Only the number is wanted: how many lines below contain "href"?

************

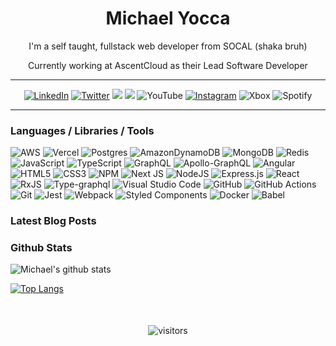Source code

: <h1 align="center">Michael Yocca</h1>

<p align="center">I'm a self taught, fullstack web developer from SOCAL (shaka bruh)</p>
<p align="center">Currently working at AscentCloud as their Lead Software Developer</p>

<hr />
<!-- 
<img src='https://random-memer.herokuapp.com/' title="Meme" alt="Please refresh the page if the meme doesn't show up."> -->

<!-- <h3>Contact</h3> -->
<div align="center">

<a href="https://www.linkedin.com/in/michaelyocca/">![LinkedIn](https://img.shields.io/badge/linkedin-%230077B5.svg?style=for-the-badge&logo=linkedin&logoColor=white)</a>
<a href="https://twitter.com/Mjyocca">![Twitter](https://img.shields.io/badge/mjyocca-%231DA1F2.svg?style=for-the-badge&logo=Twitter&logoColor=white)</a>
<a href="https://michaelyocca.io/">
<img src="https://img.shields.io/badge/-Website-blue?style=for-the-badge&logo="/></a>
<a href="https://michaelyocca.io/blog">
<img src="https://img.shields.io/badge/-Blog-blue?style=for-the-badge&logo=" /></a>
![YouTube](https://img.shields.io/badge/Michael_Yocca-%23FF0000.svg?style=for-the-badge&logo=YouTube&logoColor=white)
<a href="https://www.instagram.com/michael_yocca/">![Instagram](https://img.shields.io/badge/michael_yocca-%23E4405F.svg?style=for-the-badge&logo=Instagram&logoColor=white)</a>
![Xbox](https://img.shields.io/badge/onestudlymuffin-%23107C10.svg?style=for-the-badge&logo=Xbox&logoColor=white)
![Spotify](https://img.shields.io/badge/Spotify-1ED760?style=for-the-badge&logo=spotify&logoColor=white)
</div>

<hr />

### Languages / Libraries / Tools
![AWS](https://img.shields.io/badge/AWS-%23FF9900.svg?style=for-the-badge&logo=amazon-aws&logoColor=white)
![Vercel](https://img.shields.io/badge/vercel-%23000000.svg?style=for-the-badge&logo=vercel&logoColor=white)
![Postgres](https://img.shields.io/badge/postgres-%23316192.svg?style=for-the-badge&logo=postgresql&logoColor=white)
![AmazonDynamoDB](https://img.shields.io/badge/Amazon%20DynamoDB-4053D6?style=for-the-badge&logo=Amazon%20DynamoDB&logoColor=white)
![MongoDB](https://img.shields.io/badge/MongoDB-%234ea94b.svg?style=for-the-badge&logo=mongodb&logoColor=white)
![Redis](https://img.shields.io/badge/redis-%23DD0031.svg?style=for-the-badge&logo=redis&logoColor=white)
![JavaScript](https://img.shields.io/badge/javascript-%23323330.svg?style=for-the-badge&logo=javascript&logoColor=%23F7DF1E)
![TypeScript](https://img.shields.io/badge/typescript-%23007ACC.svg?style=for-the-badge&logo=typescript&logoColor=white)
![GraphQL](https://img.shields.io/badge/-GraphQL-E10098?style=for-the-badge&logo=graphql&logoColor=white)
![Apollo-GraphQL](https://img.shields.io/badge/-ApolloGraphQL-311C87?style=for-the-badge&logo=apollo-graphql)
![Angular](https://img.shields.io/badge/angular-%23DD0031.svg?style=for-the-badge&logo=angular&logoColor=white)
![HTML5](https://img.shields.io/badge/html5-%23E34F26.svg?style=for-the-badge&logo=html5&logoColor=white)
![CSS3](https://img.shields.io/badge/css3-%231572B6.svg?style=for-the-badge&logo=css3&logoColor=white)
![NPM](https://img.shields.io/badge/NPM-%23000000.svg?style=for-the-badge&logo=npm&logoColor=white)
![Next JS](https://img.shields.io/badge/Next-black?style=for-the-badge&logo=next.js&logoColor=white)
![NodeJS](https://img.shields.io/badge/node.js-6DA55F?style=for-the-badge&logo=node.js&logoColor=white)
![Express.js](https://img.shields.io/badge/express.js-%23404d59.svg?style=for-the-badge&logo=express&logoColor=%2361DAFB)
![React](https://img.shields.io/badge/react-%2320232a.svg?style=for-the-badge&logo=react&logoColor=%2361DAFB)
![RxJS](https://img.shields.io/badge/rxjs-%23B7178C.svg?style=for-the-badge&logo=reactivex&logoColor=white)
![Type-graphql](https://img.shields.io/badge/-TypeGraphQL-%23C04392?style=for-the-badge)
![Visual Studio Code](https://img.shields.io/badge/Visual%20Studio%20Code-0078d7.svg?style=for-the-badge&logo=visual-studio-code&logoColor=white)
![GitHub](https://img.shields.io/badge/github-%23121011.svg?style=for-the-badge&logo=github&logoColor=white)
![GitHub Actions](https://img.shields.io/badge/githubactions-%232671E5.svg?style=for-the-badge&logo=githubactions&logoColor=white)
![Git](https://img.shields.io/badge/git-%23F05033.svg?style=for-the-badge&logo=git&logoColor=white)
![Jest](https://img.shields.io/badge/-jest-%23C21325?style=for-the-badge&logo=jest&logoColor=white)
![Webpack](https://img.shields.io/badge/webpack-%238DD6F9.svg?style=for-the-badge&logo=webpack&logoColor=black)
![Styled Components](https://img.shields.io/badge/styled--components-DB7093?style=for-the-badge&logo=styled-components&logoColor=white)
![Docker](https://img.shields.io/badge/docker-%230db7ed.svg?style=for-the-badge&logo=docker&logoColor=white)
![Babel](https://img.shields.io/badge/Babel-F9DC3e?style=for-the-badge&logo=babel&logoColor=black)

### Latest Blog Posts



### Github Stats
![Michael's github stats](https://github-readme-stats.vercel.app/api?username=mjyocca&show_icons=true&theme=tokyonight)

[![Top Langs](https://github-readme-stats.vercel.app/api/top-langs/?username=mjyocca&layout=compact&exclude_repo=apex-query&theme=tokyonight)](https://github.com/anuraghazra/github-readme-stats)


<!-- ![Michael's github stats](https://github-readme-stats.vercel.app/api?username=mjyocca&show_icons=true&bg_color=30,e96443,904e95&title_color=fff&text_color=fff&icon_color=fff) -->

<div align="center" style="margin: 50px;">

![visitors](https://visitor-badge.glitch.me/badge?page_id=mjyocca.mjyocca)
</div>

************

**SOLUTION TO THIS TASK**: 5